We use a timing-driven CAD flow shown in Fig. 8. Each benchmark circuit goes through technology independent logic optimization using SIS [21] and is technology-mapped to K-LUTs using DAOmap [5], a popular performance-driven mapper working on area minimization also. The mapped netlist then feeds into the T-VPACK and VPR-LP2 [15], which perform timing-driven packing (i.e., clustering LUTs into the CLBs), placement and routing [4] and further generate the BC-netlist for power simulator fpgaEva LP2 [15]. Afterwards, we can obtain the critical path delay of the design and power consumption. This CAD flow is flexible. We can choose various parameters for LUT size K, CLB size N, routing architectures, and interconnect buffer sizes, etc. In our study, we set K = 4, N = 10 and route channel width to 100. We use a mixture of length-4 and length-8 wire segments (wires crossing either four CLBs or eight CLBs in the baseline FPGA) of equal amount to route the signals. This is reported as one of the best combinations [4].

## B. Interconnect Characterization

The interconnect length scaling due to 3D stacking is the main reason for system performance improvement. To better understand the impact of 3D, we estimate the delay of length-4 and length-8 wire segments for both baseline FPGA and 3D nFPGA using HSPICE simulation. To obtain the actual lengths of these interconnects, we first need to estimate the tile area. We consider the baseline and the 3D cases separately.

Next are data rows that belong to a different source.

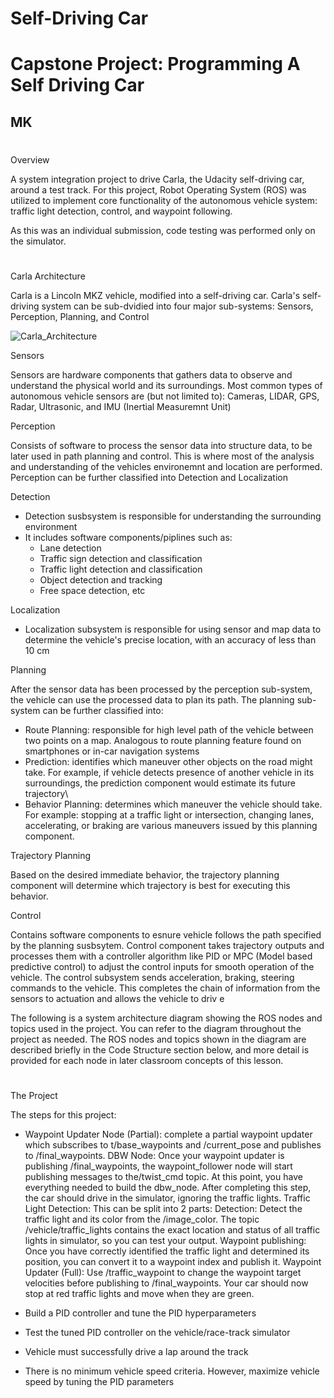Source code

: # **Self-Driving Car**
# **Capstone Project: Programming A Self Driving Car**

## MK

#
Overview

A system integration project to drive Carla, the Udacity self-driving car, around a test track. For this project, Robot Operating System (ROS) was utilized to implement core functionality of the autonomous vehicle system: traffic light detection, control, and waypoint following. 

As this was an individual submission, code testing was performed only on the simulator.

[//]: # (Image References)

[image1]: ./Writeup_IV/Carla_Architecture.png "Carla_Architecture"


#
Carla Architecture

Carla is a Lincoln MKZ vehicle, modified into a self-driving car. Carla's self-driving system can be sub-dvidied into four major sub-systems: Sensors, Perception, Planning, and Control

![][image1]

Sensors

Sensors are hardware components that gathers data to observe and understand the physical world and its surroundings. Most common types of autonomous vehicle sensors are (but not limited to): Cameras, LIDAR, GPS, Radar, Ultrasonic, and IMU (Inertial Measuremnt Unit)

Perception

Consists of software to process the sensor data into structure data, to be later used in path planning and control. This is where most of the analysis and understanding of the vehicles environemnt and location are performed. Perception can be further classified into Detection and Localization

Detection

- Detection susbsystem is responsible for understanding the surrounding environment
- It includes software components/piplines such as: 
  - Lane detection 
  - Traffic sign detection and classification
  - Traffic light detection and classification
  - Object detection and tracking
  - Free space detection, etc

Localization

- Localization subsystem is responsible for using sensor and map data to determine the vehicle's precise location, with an accuracy of less than 10 cm

Planning

After the sensor data has been processed by the perception sub-system, the vehicle can use the processed data to plan its path. The planning sub-system can be further classified into:
- Route Planning: responsible for high level path of the vehicle between two points on a map. Analogous to route planning feature found on smartphones or in-car navigation systems
- Prediction: identifies which maneuver other objects on the road might take. For example, if vehicle detects presence of another vehicle in its surroundings, the prediction component would estimate its future trajectory\
- Behavior Planning: determines which maneuver the vehicle should take. For example: stopping at a traffic light or intersection, changing lanes, accelerating, or braking are various maneuvers issued by this planning component.

Trajectory Planning

Based on the desired immediate behavior, the trajectory planning component will determine which trajectory is best for executing this behavior.

Control

Contains software components  to esnure vehicle follows the path specified by the planning susbsytem. Control component takes trajectory outputs and processes them with a controller algorithm like PID or MPC (Model based predictive control) to adjust the control inputs for smooth operation of the vehicle. The control subsystem sends acceleration, braking, steering commands to the vehicle. This completes the chain of information from the sensors to actuation and allows the vehicle to driv e

The following is a system architecture diagram showing the ROS nodes and topics used in the project. You can refer to the diagram throughout the project as needed. The ROS nodes and topics shown in the diagram are described briefly in the Code Structure section below, and more detail is provided for each node in later classroom concepts of this lesson.

#
The Project

The steps for this project:

* Waypoint Updater Node (Partial): complete a partial waypoint updater which subscribes to t/base_waypoints and /current_pose and publishes to /final_waypoints.
DBW Node: Once your waypoint updater is publishing /final_waypoints, the waypoint_follower node will start publishing messages to the/twist_cmd topic. At this point, you have everything needed to build the dbw_node. After completing this step, the car should drive in the simulator, ignoring the traffic lights.
Traffic Light Detection: This can be split into 2 parts:
Detection: Detect the traffic light and its color from the /image_color. The topic /vehicle/traffic_lights contains the exact location and status of all traffic lights in simulator, so you can test your output.
Waypoint publishing: Once you have correctly identified the traffic light and determined its position, you can convert it to a waypoint index and publish it.
Waypoint Updater (Full): Use /traffic_waypoint to change the waypoint target velocities before publishing to /final_waypoints. Your car should now stop at red traffic lights and move when they are green.

* Build a PID controller and tune the PID hyperparameters
* Test the tuned PID controller on the vehicle/race-track simulator
* Vehicle must successfully drive a lap around the track
* There is no minimum vehicle speed criteria. However, maximize vehicle speed by tuning the PID parameters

Figure 8. 3D nFPGA Evaluation Framework

The baseline tile contains one CLB, two connection blocks and one switch block, which together are estimated to occupy an area of  $1561.5 \,\mu\text{m}^2$  in 32nm technology following the area model used in [4]. Therefore, length-1 interconnect for the baseline would have a physical dimension of 39.52  $\mu$ m. In 3D nFPGA, a routing wire segment now spans RSBs only (Fig. 5). RSB area is estimated to be  $350.25 \,\mu\text{m}^2$ . Therefore, length-1 interconnect for 3D nFPGA would have a dimension of 18.71  $\mu$ m, which represents a 52.64% length reduction compared to the baseline case. Table 1 shows detailed comparison data of the wire segments for both the baseline and the 3D nFPGA.

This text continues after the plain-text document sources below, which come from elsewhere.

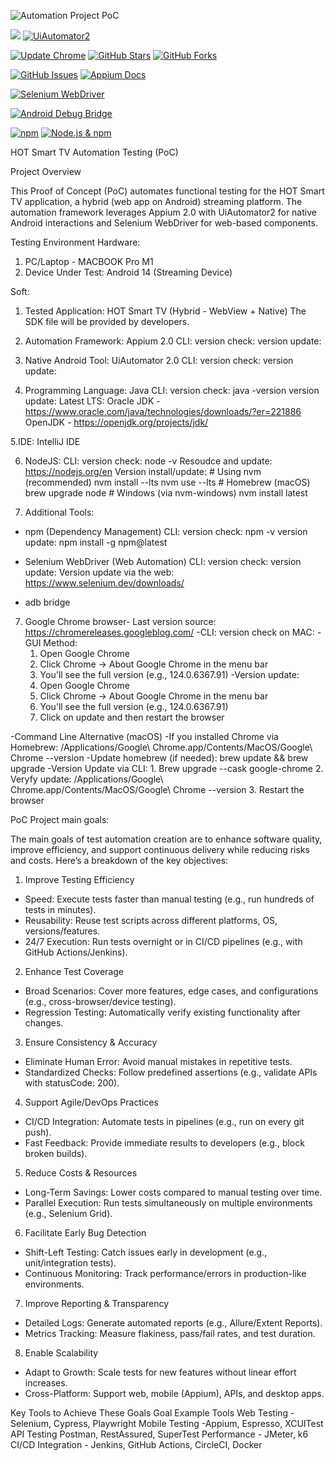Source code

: 
![Automation Project PoC](https://github.com/user-attachments/assets/1517e0a9-4c0c-4fac-b53f-14a39b0d00a0)


![](https://img.shields.io/badge/BigScreen-AndoridTV-blue)
[![UiAutomator2](https://img.shields.io/badge/UIautomator2-2.29.0-green?logo=android)](https://appium.io/docs/en/2.0/quickstart/uiauto2-driver/)

[![Update Chrome](https://img.shields.io/badge/Chrome-Check%20for%20Updates-blue?logo=google-chrome)](chrome://settings/help)
[![GitHub Stars](https://img.shields.io/github/stars/Diamondbiz/HOT-POC?style=social)](https://github.com/Diamondbiz/HOT-POC/stargazers)
[![GitHub Forks](https://img.shields.io/github/forks/Diamondbiz/HOT-POC?style=social)](https://github.com/Diamondbiz/HOT-POC/network/members)


[![GitHub Issues](https://img.shields.io/github/issues/Diamondbiz/HOT-POC?color=ff0000&label=ISSUES)](https://github.com/Diamondbiz/HOT-POC/issues)
[![Appium Docs](https://img.shields.io/badge/Appium_Docs-2.0-%238a2be2?logo=appium&logoColor=white)](https://appium.io/docs/en/2.0/)



[![Selenium WebDriver](https://img.shields.io/badge/Selenium_WebDriver-Docs-%2343B02A?logo=selenium&logoColor=white)](https://www.selenium.dev/documentation/webdriver/)

[![Android Debug Bridge](https://img.shields.io/badge/ADB-Documentation-%233DDC84?logo=android&logoColor=white)](https://developer.android.com/tools/adb)

[![npm](https://img.shields.io/npm/v/npm?label=npm%20latest&color=blue&logo=npm)](https://www.npmjs.com/package/npm)
[![Node.js & npm](https://img.shields.io/static/v1?label=Node.js%20%26%20npm&message=Latest%20LTS&color=brightgreen&logo=node.js&logoColor=white)](https://nodejs.org)



HOT Smart TV Automation Testing (PoC)

Project Overview

This Proof of Concept (PoC) automates functional testing for the HOT Smart TV application, a hybrid (web app on Android) streaming platform. The automation framework leverages Appium 2.0 with UiAutomator2 for native Android interactions and Selenium WebDriver for web-based components.


Testing Environment
Hardware:
1. PC/Laptop - MACBOOK Pro M1 
2. Device Under Test: Android 14 (Streaming Device)

Soft:

1. Tested Application: HOT Smart TV (Hybrid - WebView + Native)
   The SDK file will be provided by developers.

2. Automation Framework: Appium 2.0
   CLI: version check: 
        version update:

3. Native Android Tool: UiAutomator 2.0
   CLI: version check: 
        version update:

4. Programming Language: Java
   CLI: version check: java -version
        version update: Latest LTS: Oracle JDK - https://www.oracle.com/java/technologies/downloads/?er=221886
                                    OpenJDK - https://openjdk.org/projects/jdk/

5.IDE: IntelliJ IDE

6. NodeJS: 
    CLI: version check: node -v
         Resoudce and update: https://nodejs.org/en
         Version install/update:
         # Using nvm (recommended)
         nvm install --lts
         nvm use --lts
         # Homebrew (macOS)
         brew upgrade node
         # Windows (via nvm-windows)
         nvm install latest

6. Additional Tools:
* npm (Dependency Management)
    CLI: version check: npm -v
         version update: npm install -g npm@latest

* Selenium WebDriver (Web Automation)
    CLI: version check: 
         version update:
         Version update via the web: https://www.selenium.dev/downloads/

* adb bridge


7. Google Chrome browser- Last version source: https://chromereleases.googleblog.com/
-CLI: version check on MAC:
   -GUI Method:
   1. Open Google Chrome
   2. Click Chrome → About Google Chrome in the menu bar
   3. You'll see the full version (e.g., 124.0.6367.91)
-Version update:
   1. Open Google Chrome
   2. Click Chrome → About Google Chrome in the menu bar
   3. You'll see the full version (e.g., 124.0.6367.91)
   4. Click on update and then restart the browser
    
-Command Line Alternative (macOS)
-If you installed Chrome via Homebrew: /Applications/Google\ Chrome.app/Contents/MacOS/Google\ Chrome --version
-Update homebrew (if needed): brew update && brew upgrade
-Version Update via CLI:
         1. Brew upgrade --cask google-chrome
         2. Veryfy update: /Applications/Google\ Chrome.app/Contents/MacOS/Google\ Chrome --version
         3. Restart the browser

PoC Project main goals:

The main goals of test automation creation are to enhance software quality, improve efficiency, and support continuous delivery while reducing risks and costs. Here’s a breakdown of the key objectives:


1. Improve Testing Efficiency
- Speed: Execute tests faster than manual testing (e.g., run hundreds of tests in minutes).
- Reusability: Reuse test scripts across different platforms, OS, versions/features.
- 24/7 Execution: Run tests overnight or in CI/CD pipelines (e.g., with GitHub Actions/Jenkins).

2. Enhance Test Coverage
- Broad Scenarios: Cover more features, edge cases, and configurations (e.g., cross-browser/device testing).
- Regression Testing: Automatically verify existing functionality after changes.

3. Ensure Consistency & Accuracy
- Eliminate Human Error: Avoid manual mistakes in repetitive tests.
- Standardized Checks: Follow predefined assertions (e.g., validate APIs with statusCode: 200).

4. Support Agile/DevOps Practices
- CI/CD Integration: Automate tests in pipelines (e.g., run on every git push).
- Fast Feedback: Provide immediate results to developers (e.g., block broken builds).

5. Reduce Costs & Resources
- Long-Term Savings: Lower costs compared to manual testing over time.
- Parallel Execution: Run tests simultaneously on multiple environments (e.g., Selenium Grid).

6. Facilitate Early Bug Detection
- Shift-Left Testing: Catch issues early in development (e.g., unit/integration tests).
- Continuous Monitoring: Track performance/errors in production-like environments.

7. Improve Reporting & Transparency
- Detailed Logs: Generate automated reports (e.g., Allure/Extent Reports).
- Metrics Tracking: Measure flakiness, pass/fail rates, and test duration.

8. Enable Scalability
- Adapt to Growth: Scale tests for new features without linear effort increases.
- Cross-Platform: Support web, mobile (Appium), APIs, and desktop apps.

Key Tools to Achieve These Goals
Goal	Example Tools
Web Testing - Selenium, Cypress, Playwright
Mobile Testing -Appium, Espresso, XCUITest
API Testing	Postman, RestAssured, SuperTest
Performance - JMeter, k6
CI/CD Integration	- Jenkins, GitHub Actions, CircleCI, Docker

In Table 1, *L*, *R*, *C*, and *D* represent wire length, wire resistance, wire capacitance, and wire delay, respectively. The calculation of *R* and *C* values of copper wire is well known. CNTs can be considered as quantum wires. Thus, CNT bundles need to consider additional quantum resistance, quantum capacitance and kinetic inductance [19][20][24]. We will briefly mention the models we use to derive the resistance and capacitance of CNT bundles. We assume that a CNT-bundle interconnect is composed of hexagonally packed single-walled carbon nanotubes with a high percentage of metallic tubes [24]. The CNT-bundle resistance is given by the equation (1):

$$R_{Bundle} = \frac{R_{Single} + R_{Contact}}{n_{CNT}}$$
(1)

where  $R_{single}$  is the resistance of a single metallic CNT wire and  $n_{CNT}$  is the total number of metallic CNTs forming the bundle. We consider the intrinsic plate capacitance and quantum capacitance of CNT bundles. The effective capacitance ( $C_{Total}$ ) of a CNT bundle is a series combination of quantum and intrinsic capacitance given by (2):

$$C_{Total}^{Bundle} = (C_C^{-1} + C_O^{-1})^{-1}$$
(2)

where  $C_C$  and  $C_Q$  are the intrinsic plate capacitance and the quantum capacitance of a CNT bundle.

Using these parameters, RC wire delay is then obtained through HSPICE. We can observe that CNT bundle wire provides the best performance among the three cases we examine — copper wire used in baseline 2D FPGA, copper wire used in 3D nFPGA (a fictitious

case to show how 3D integration only can help for 3D nFPGA, excluding CNT wire effects), and CNT bundle wire used in 3D nFPGA (the architecture proposed in this work). Note that this section models interconnect delay in the routing architecture only. The next section will model circuit path delay, including vias and nanowire-based devices. Note that the capacitance of different segmentation lengths is also used for power estimation.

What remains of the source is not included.